Why The Simple Solution To Academic Success Might Be More Recess

Play is so important.
Giving young students four, 15 minute recess breaks a day may help boost learning.
Peter Cade via Getty Images
Giving young students four, 15 minute recess breaks a day may help boost learning.

As schools look for more time to squeeze in math, reading and other academic subjects, a long-time cornerstone of elementary school life has taken a hit: recess. According to national estimates, first graders in U.S. public schools in 2005 averaged just under 28 minutes of recess a day. By grade six, it's roughly 24.

But an alternate model, inspired by the Finnish system of peppering short breaks throughout the day, hopes to reverse the tide against unstructured playtime by encouraging schools to add back precious recess minutes in order to curb burnout and improve learning.

Dubbed the "LiiNK Project" and founded by Debbie Rhea, associate dean of research in Harris College of Nursing and Health Sciences with Texas Christian University, the program has two arms: A character development component intended to foster intangibles like empathy and self-worth, and a restructuring of recess modeled after Finnish schools. In a conversation with The Huffington Post, Rhea emphasized the importance of the character development curriculum, which is taught through three, 15-minute lessons per week. But it is the call for more recess that has captured national attention.

Participating kindergarten and first grade classrooms aim to give students four 15-minute breaks a day. There are two in the morning and two in the afternoon.

"It's a very basic need for human beings to have these breaks," Rhea told The Huffington Post.

"It's great for the kids, but it's a really good break for the teachers also," she said. Overall, Rhea described the feeling in the classrooms as simultaneously more relaxed and more focused.

Gail Hutchinson, a first grade teacher with Trinity Valley, a participating private school in Fort Worth, Texas, says the frequent breaks help her young students "get their wiggles out" -- a benefit that cannot be overstated in the context of high-energy six- and seven-year-olds.

"We hit them hard with new skills in the morning, like math, then they go outside for 15 minutes.

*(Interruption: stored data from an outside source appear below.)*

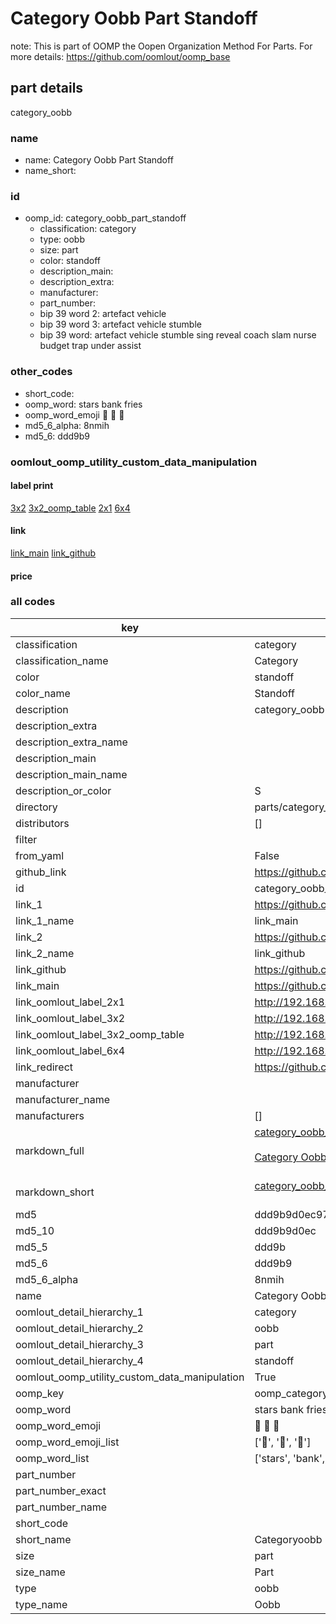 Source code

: # Category Oobb Part Standoff  

note: This is part of OOMP the Oopen Organization Method For Parts. For more details: https://github.com/oomlout/oomp_base

##  part details
  



category_oobb



### name
* name: Category Oobb Part Standoff
* name_short: 
### id
* oomp_id: category_oobb_part_standoff
  * classification: category
  * type: oobb
  * size: part
  * color: standoff
  * description_main: 
  * description_extra: 
  * manufacturer: 
  * part_number: 
  * bip 39 word 2: artefact vehicle
  * bip 39 word 3: artefact vehicle stumble
  * bip 39 word: artefact vehicle stumble sing reveal coach slam nurse budget trap under assist

### other_codes
* short_code: 
* oomp_word: stars bank fries
* oomp_word_emoji :stars: :bank: :fries:
* md5_6_alpha: 8nmih
* md5_6: ddd9b9






### oomlout_oomp_utility_custom_data_manipulation
#### label print
[3x2](http://192.168.1.245:1112/?label=oomp%208nmih)
[3x2_oomp_table](http://192.168.1.108:1112/?label=oomp%208nmih)
[2x1](http://192.168.1.242:1112/?label=oomp%208nmih)
[6x4](http://192.168.1.55:1112/?label=oomp%208nmih)    

#### link

[link_main](https://github.com/oomlout/oomlout_oomp_version_1_messy/tree/main/parts/category_oobb_part_standoff) [link_github](https://github.com/oomlout/oomlout_oomp_version_1_messy/tree/main/parts/category_oobb_part_standoff)                             

#### price







### all codes 
| key | value |  
| --- | --- |  
| classification | category |  
| classification_name | Category |  
| color | standoff |  
| color_name | Standoff |  
| description | category_oobb |  
| description_extra |  |  
| description_extra_name |  |  
| description_main |  |  
| description_main_name |  |  
| description_or_color | S  |  
| directory | parts/category_oobb_part_standoff |  
| distributors | [] |  
| filter |  |  
| from_yaml | False |  
| github_link | https://github.com/oomlout/oomlout_oomp_part_src/tree/main/parts/category_oobb_part_standoff |  
| id | category_oobb_part_standoff |  
| link_1 | https://github.com/oomlout/oomlout_oomp_version_1_messy/tree/main/parts/category_oobb_part_standoff |  
| link_1_name | link_main |  
| link_2 | https://github.com/oomlout/oomlout_oomp_version_1_messy/tree/main/parts/category_oobb_part_standoff |  
| link_2_name | link_github |  
| link_github | https://github.com/oomlout/oomlout_oomp_version_1_messy/tree/main/parts/category_oobb_part_standoff |  
| link_main | https://github.com/oomlout/oomlout_oomp_version_1_messy/tree/main/parts/category_oobb_part_standoff |  
| link_oomlout_label_2x1 | http://192.168.1.242:1112/?label=oomp%208nmih |  
| link_oomlout_label_3x2 | http://192.168.1.245:1112/?label=oomp%208nmih |  
| link_oomlout_label_3x2_oomp_table | http://192.168.1.108:1112/?label=oomp%208nmih |  
| link_oomlout_label_6x4 | http://192.168.1.55:1112/?label=oomp%208nmih |  
| link_redirect | https://github.com/oomlout/oomlout_oomp_version_1_messy/tree/main/parts/category_oobb_part_standoff |  
| manufacturer |  |  
| manufacturer_name |  |  
| manufacturers | [] |  
| markdown_full | [category_oobb_part_standoff](none)<br>[](none)<br>[Category Oobb Part Standoff](none)<br><br> |  
| markdown_short | [category_oobb_part_standoff](none)<br><br> |  
| md5 | ddd9b9d0ec979960b2dc3c95af7c7867 |  
| md5_10 | ddd9b9d0ec |  
| md5_5 | ddd9b |  
| md5_6 | ddd9b9 |  
| md5_6_alpha | 8nmih |  
| name | Category Oobb Part Standoff |  
| oomlout_detail_hierarchy_1 | category |  
| oomlout_detail_hierarchy_2 | oobb |  
| oomlout_detail_hierarchy_3 | part |  
| oomlout_detail_hierarchy_4 | standoff |  
| oomlout_oomp_utility_custom_data_manipulation | True |  
| oomp_key | oomp_category_oobb_part_standoff |  
| oomp_word | stars bank fries |  
| oomp_word_emoji | :stars: :bank: :fries: |  
| oomp_word_emoji_list | [':stars:', ':bank:', ':fries:'] |  
| oomp_word_list | ['stars', 'bank', 'fries'] |  
| part_number |  |  
| part_number_exact |  |  
| part_number_name |  |  
| short_code |  |  
| short_name | Categoryoobb |  
| size | part |  
| size_name | Part |  
| type | oobb |  
| type_name | Oobb |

When they come back in, their brains are ready to absorb again," she said. Her students are more focused during classroom time, because they know they're guaranteed another play break soon.

Transitions in and out of recess were difficult at first, Hutchinson said. The students need to line up, get in and out of any outerwear and settle back down quickly when they come inside. But they picked it up within a month.

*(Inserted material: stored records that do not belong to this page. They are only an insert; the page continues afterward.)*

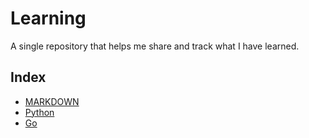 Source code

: # Learning

A single repository that helps me share and track what I have learned.

## Index

- [MARKDOWN](Markdown/README.md)
- [Python](Python/README.md)
- [Go](Go/README.md)
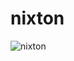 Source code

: # nixton

![nixton](https://github.com/nixtondev/nixton/assets/83667327/af31e8ee-0b36-4ae3-85b0-e9a3fe75095e)

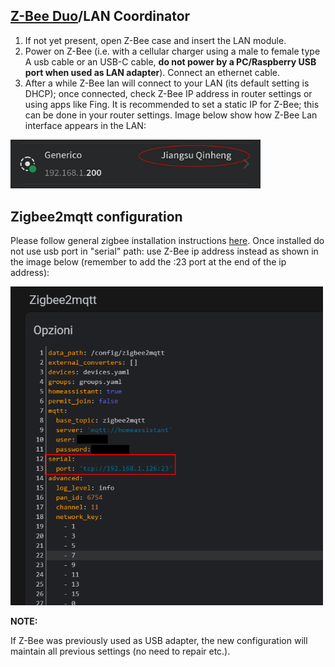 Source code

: 

## [Z-Bee Duo](https://gio-dot.github.io/Z-Bee-Duo/)/LAN Coordinator

1.	If not yet present, open Z-Bee case and insert the LAN module.
2.	Power on Z-Bee (i.e. with a cellular charger using a male to female type A usb cable or an USB-C cable, **do not power by a PC/Raspberry USB port when used as LAN adapter**). Connect an ethernet cable.
3.	After a while Z-Bee lan will connect to your LAN (its default setting is DHCP); once connected, check Z-Bee IP address in router settings or using apps like Fing. It is recommended to set a static IP for Z-Bee; this can be done in your router settings. Image below show how Z-Bee Lan interface appears in the LAN:
<p float="left">
  <img src="https://github.com/Gio-dot/Z-Bee-Duo/blob/main/images/photo_2021-12-27_22-26-27.jpg?raw=true" width="400" /> 
</p>


## Zigbee2mqtt configuration

Please follow general zigbee installation instructions [here](https://gio-dot.github.io/Z-Bee-Duo/usb-coordinator). Once installed do not use usb port in "serial" path: use Z-Bee ip address instead as shown in the image below (remember to add the :23 port at the end of the ip address):

<p float="left">
  <img src="https://github.com/Gio-dot/Z-Bee-Duo/blob/main/images/Zigbee2mqtt+Esp-Link+Esp-01s+Z-Bee%20Duo.png?raw=true" width="500" /> 
</p>

**NOTE:**

If Z-Bee was previously used as USB adapter, the new configuration will maintain all previous settings (no need to repair etc.).

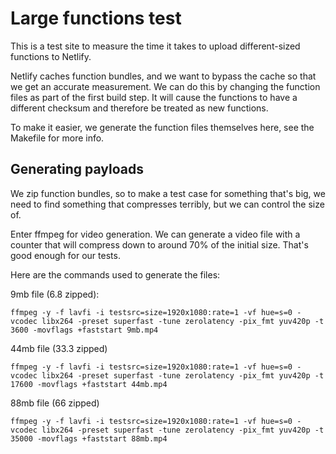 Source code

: # Large functions test

This is a test site to measure the time it takes to upload different-sized functions to Netlify.

Netlify caches function bundles, and we want to bypass the cache so that we get an accurate measurement. We can do this by changing the function files as part of the first build step. It will cause the functions to have a different checksum and therefore be treated as new functions.

To make it easier, we generate the function files themselves here, see the Makefile for more info.

## Generating payloads

We zip function bundles, so to make a test case for something that's big, we need to find something that compresses terribly, but we can control the size of.

Enter ffmpeg for video generation. We can generate a video file with a counter that will compress down to around 70% of the initial size. That's good enough for our tests.

Here are the commands used to generate the files:

9mb file (6.8 zipped):

    ffmpeg -y -f lavfi -i testsrc=size=1920x1080:rate=1 -vf hue=s=0 -vcodec libx264 -preset superfast -tune zerolatency -pix_fmt yuv420p -t 3600 -movflags +faststart 9mb.mp4

44mb file (33.3 zipped)

    ffmpeg -y -f lavfi -i testsrc=size=1920x1080:rate=1 -vf hue=s=0 -vcodec libx264 -preset superfast -tune zerolatency -pix_fmt yuv420p -t 17600 -movflags +faststart 44mb.mp4

88mb file (66 zipped)

    ffmpeg -y -f lavfi -i testsrc=size=1920x1080:rate=1 -vf hue=s=0 -vcodec libx264 -preset superfast -tune zerolatency -pix_fmt yuv420p -t 35000 -movflags +faststart 88mb.mp4
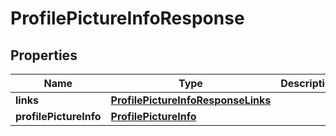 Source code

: 
# ProfilePictureInfoResponse

## Properties
Name | Type | Description | Notes
------------ | ------------- | ------------- | -------------
**links** | [**ProfilePictureInfoResponseLinks**](ProfilePictureInfoResponseLinks.md) |  |  [optional]
**profilePictureInfo** | [**ProfilePictureInfo**](ProfilePictureInfo.md) |  |  [optional]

"They know, in order to keep having these breaks, we're going to have to work hard, and they're more apt to work hard anyway because they know they've got another break coming soon," she said.

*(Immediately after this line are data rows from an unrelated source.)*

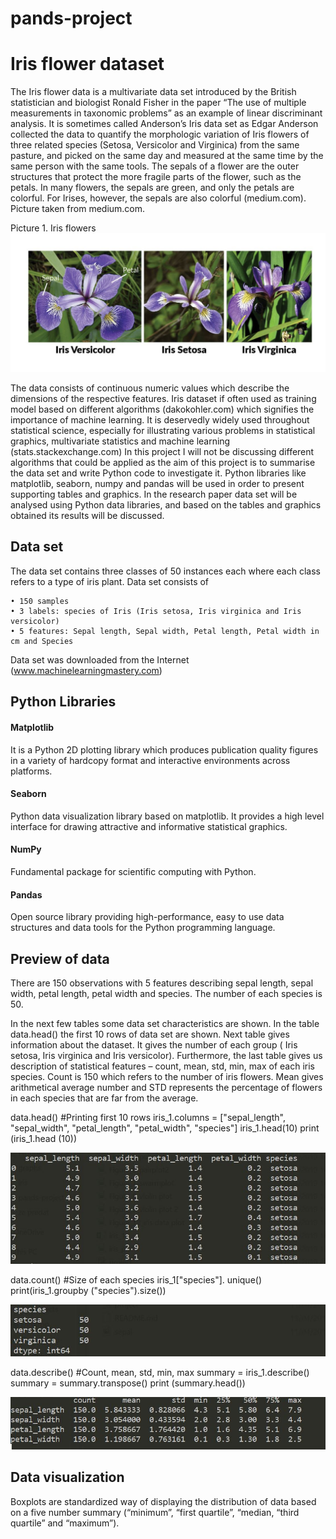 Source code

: # pands-project




# Iris flower dataset

The Iris flower data is a multivariate data set introduced by the British statistician and biologist Ronald Fisher in the paper “The use of multiple measurements in taxonomic problems” as an example of linear discriminant analysis.  It is sometimes called Anderson’s Iris data set as Edgar Anderson collected the data to quantify the morphologic variation of Iris flowers of three related species (Setosa, Versicolor and Virginica) from the same pasture, and picked on the same day and measured at the same time by the same person with the same tools. The sepals of a flower are the outer structures that protect the more fragile parts of the flower, such as the petals. In many flowers, the sepals are green, and only the petals are colorful. For Irises, however, the sepals are also colorful (medium.com). Picture taken from medium.com. 

Picture 1. Iris flowers
![iris pic](https://github.com/doriszd/pands-project/blob/master/iris_pic1.jpg "Picture 1. Iris flowers")


The data consists of continuous numeric values which describe the dimensions of the respective features.  Iris dataset if often used as training model based on different algorithms (dakokohler.com) which signifies the importance of machine learning.  It is deservedly widely used throughout statistical science, especially for illustrating various problems in statistical graphics, multivariate statistics and machine learning (stats.stackexchange.com)
In this project I will not be discussing different algorithms that could be applied as the aim of this project is to summarise the data set and write Python code to investigate it. Python libraries like matplotlib, seaborn, numpy and pandas will be used in order to present supporting tables and graphics. In the research paper data set will be analysed using Python data libraries, and based on the tables and graphics obtained its results will be discussed. 

## Data set

The data set contains three classes of 50 instances each where each class refers to a type of iris plant. Data set consists of 

    • 150 samples
    • 3 labels: species of Iris (Iris setosa, Iris virginica and Iris versicolor)
    • 5 features: Sepal length, Sepal width, Petal length, Petal width in cm and Species

Data set was downloaded from the Internet (www.machinelearningmastery.com)

## Python Libraries

#### Matplotlib 
It is a Python 2D plotting library which produces publication quality figures in a  variety of hardcopy format and interactive environments across platforms.
#### Seaborn
Python data visualization library based on matplotlib. It provides a high level interface for drawing attractive and informative statistical graphics. 
#### NumPy
Fundamental package for scientific computing with Python.
#### Pandas
Open source library providing high-performance, easy to use data structures and data tools for the Python programming language. 

## Preview of data 

There are 150 observations with 5 features describing sepal length, sepal width, petal length, petal width and species. The number of each species is 50. 

In the next few tables some data set characteristics are shown.  In the table data.head() the first 10 rows of data set are shown. Next table gives information about the dataset. It gives the number of each group ( Iris setosa, Iris virginica and Iris versicolor). Furthermore, the last table gives us description of statistical features – count, mean, std, min, max of each iris species. Count is 150 which refers to the number of iris flowers. Mean gives arithmetical average number and STD represents the percentage of flowers in each species that are far from the average. 

data.head()
#Printing first 10 rows
iris_1.columns = ["sepal_length", "sepal_width", "petal_length", "petal_width", "species"]
iris_1.head(10)
print (iris_1.head (10))

![data_head](https://github.com/doriszd/pands-project/blob/master/head.JPG "data.head()")


data.count()
#Size of each species
iris_1["species"]. unique()
print(iris_1.groupby ("species").size())

![data_count](https://github.com/doriszd/pands-project/blob/master/count.JPG "data.count()")

data.describe()
#Count, mean, std, min, max
summary = iris_1.describe()
summary = summary.transpose()
print (summary.head())

![data.describe](https://github.com/doriszd/pands-project/blob/master/STD.JPG "data.describe()")

## Data visualization

Boxplots are standardized way of displaying the distribution of data based on a five number summary (“minimum”, “first quartile”, “median, “third quartile” and “maximum”). 





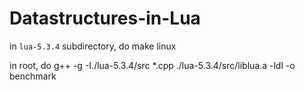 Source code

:# Datastructures-in-Lua

in `lua-5.3.4` subdirectory, do
  make linux

in root, do
  g++ -g -I./lua-5.3.4/src *.cpp ./lua-5.3.4/src/liblua.a -ldl -o benchmark
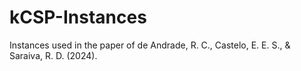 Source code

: # kCSP-Instances
Instances used in the paper of de Andrade, R. C., Castelo, E. E. S., &amp; Saraiva, R. D. (2024).
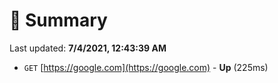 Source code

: # 📖 Summary
Last updated: **7/4/2021, 12:43:39 AM**

- `GET` [https://google.com](https://google.com) - **Up** (225ms)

Of course, LiiNK -- which is now being utilized in the kindergarten and first grade classrooms of a handful of public and private schools, primarily in Texas -- is not the only model taking a hard look at the benefits of recess. A program called Playworks, which provides coaches who help schools improve the quality of recess, to make it more inclusive and transformative, has helped schools decrease bullying and improved transition times from play to learning. Groups like The American Academy of Pediatrics have called recess "crucial," arguing that it not only provides a much-needed break, but helps foster intangibles such as perseverance and communication.

LiiNK has its own specific criteria for measuring success, among them, the measuring of misbehavior during recess and off-task behavior during lessons by watching students for 10-second intervals, 10 times a day.

Teachers also use more informal markers. Hutchinson has seen an improvement in students she laughingly calls her "frequent fliers" -- children who frequently ask to go to the bathroom or get a drink. The nature of recess has also changed, she believes. She's finding her students are more imaginative in the time allotted to them, making up creative games of their own.

And parents say they see a difference, too.

"I don't know if I would say she's more tuckered out," said Becca Williams of her daughter Emily, a first grader at Eagle Mountain Elementary in Forth Worth, who she described as active and outgoing.

"But when she gets home from school now," she continued, "she doesn't have that need to run and finally get all of her energy out."